Plain-text document sources:

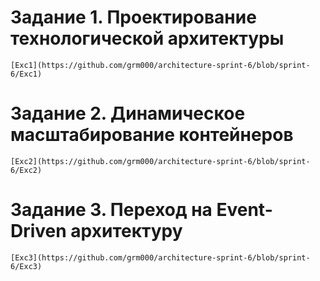 # Задание 1. Проектирование технологической архитектуры
    [Exc1](https://github.com/grm000/architecture-sprint-6/blob/sprint-6/Exc1)
# Задание 2. Динамическое масштабирование контейнеров
    [Exc2](https://github.com/grm000/architecture-sprint-6/blob/sprint-6/Exc2)
# Задание 3. Переход на Event-Driven архитектуру
    [Exc3](https://github.com/grm000/architecture-sprint-6/blob/sprint-6/Exc3)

> _YOUR GOAL_
Please return the entries above exactly as they appear, but without the pictures.

> _SOLUTION FOR THIS EXERCISE_
 # Задание 1. Проектирование технологической архитектуры
    [Exc1](https://github.com/grm000/architecture-sprint-6/blob/sprint-6/Exc1)
# Задание 2. Динамическое масштабирование контейнеров
    [Exc2](https://github.com/grm000/architecture-sprint-6/blob/sprint-6/Exc2)
# Задание 3. Переход на Event-Driven архитектуру
    [Exc3](https://github.com/grm000/architecture-sprint-6/blob/sprint-6/Exc3)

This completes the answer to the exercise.